== INPUT RECORDS ==
- - - - - - -

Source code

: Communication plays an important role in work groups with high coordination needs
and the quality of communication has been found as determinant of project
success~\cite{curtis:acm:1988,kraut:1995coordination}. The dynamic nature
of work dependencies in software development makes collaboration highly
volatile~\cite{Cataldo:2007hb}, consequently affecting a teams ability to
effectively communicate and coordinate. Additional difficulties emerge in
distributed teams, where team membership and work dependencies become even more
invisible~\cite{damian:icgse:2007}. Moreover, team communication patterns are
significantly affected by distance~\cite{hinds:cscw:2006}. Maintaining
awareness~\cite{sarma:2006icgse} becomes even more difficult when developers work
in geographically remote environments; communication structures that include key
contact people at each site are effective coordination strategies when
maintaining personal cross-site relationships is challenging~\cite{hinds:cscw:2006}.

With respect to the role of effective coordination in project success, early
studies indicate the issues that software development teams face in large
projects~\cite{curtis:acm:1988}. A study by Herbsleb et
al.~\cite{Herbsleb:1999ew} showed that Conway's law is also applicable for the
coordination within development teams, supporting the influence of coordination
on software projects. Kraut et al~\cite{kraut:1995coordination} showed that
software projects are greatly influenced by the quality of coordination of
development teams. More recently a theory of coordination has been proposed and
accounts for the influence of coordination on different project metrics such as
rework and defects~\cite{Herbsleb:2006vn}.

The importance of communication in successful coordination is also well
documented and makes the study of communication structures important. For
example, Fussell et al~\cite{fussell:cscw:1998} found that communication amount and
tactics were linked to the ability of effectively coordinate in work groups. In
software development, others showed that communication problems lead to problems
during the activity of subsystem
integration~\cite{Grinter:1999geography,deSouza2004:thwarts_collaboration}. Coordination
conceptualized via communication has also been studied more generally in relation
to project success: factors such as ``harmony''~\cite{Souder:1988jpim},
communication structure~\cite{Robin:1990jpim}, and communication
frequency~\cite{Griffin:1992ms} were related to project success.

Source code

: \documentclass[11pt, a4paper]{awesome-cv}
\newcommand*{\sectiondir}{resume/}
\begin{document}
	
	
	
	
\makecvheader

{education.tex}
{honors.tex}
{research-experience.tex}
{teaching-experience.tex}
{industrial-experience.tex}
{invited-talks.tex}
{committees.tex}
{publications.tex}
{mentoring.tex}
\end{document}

- - - - - - -

== TASK OBJECTIVE ==
Would you please transcribe each line of the material exactly?

== RESULT ==
Source code

: Communication plays an important role in work groups with high coordination needs
and the quality of communication has been found as determinant of project
success~\cite{curtis:acm:1988,kraut:1995coordination}. The dynamic nature
of work dependencies in software development makes collaboration highly
volatile~\cite{Cataldo:2007hb}, consequently affecting a teams ability to
effectively communicate and coordinate. Additional difficulties emerge in
distributed teams, where team membership and work dependencies become even more
invisible~\cite{damian:icgse:2007}. Moreover, team communication patterns are
significantly affected by distance~\cite{hinds:cscw:2006}. Maintaining
awareness~\cite{sarma:2006icgse} becomes even more difficult when developers work
in geographically remote environments; communication structures that include key
contact people at each site are effective coordination strategies when
maintaining personal cross-site relationships is challenging~\cite{hinds:cscw:2006}.

With respect to the role of effective coordination in project success, early
studies indicate the issues that software development teams face in large
projects~\cite{curtis:acm:1988}. A study by Herbsleb et
al.~\cite{Herbsleb:1999ew} showed that Conway's law is also applicable for the
coordination within development teams, supporting the influence of coordination
on software projects. Kraut et al~\cite{kraut:1995coordination} showed that
software projects are greatly influenced by the quality of coordination of
development teams. More recently a theory of coordination has been proposed and
accounts for the influence of coordination on different project metrics such as
rework and defects~\cite{Herbsleb:2006vn}.

The importance of communication in successful coordination is also well
documented and makes the study of communication structures important. For
example, Fussell et al~\cite{fussell:cscw:1998} found that communication amount and
tactics were linked to the ability of effectively coordinate in work groups. In
software development, others showed that communication problems lead to problems
during the activity of subsystem
integration~\cite{Grinter:1999geography,deSouza2004:thwarts_collaboration}. Coordination
conceptualized via communication has also been studied more generally in relation
to project success: factors such as ``harmony''~\cite{Souder:1988jpim},
communication structure~\cite{Robin:1990jpim}, and communication
frequency~\cite{Griffin:1992ms} were related to project success.

Source code

: \documentclass[11pt, a4paper]{awesome-cv}
\newcommand*{\sectiondir}{resume/}
\begin{document}
	
	
	
	
\makecvheader

{education.tex}
{honors.tex}
{research-experience.tex}
{teaching-experience.tex}
{industrial-experience.tex}
{invited-talks.tex}
{committees.tex}
{publications.tex}
{mentoring.tex}
\end{document}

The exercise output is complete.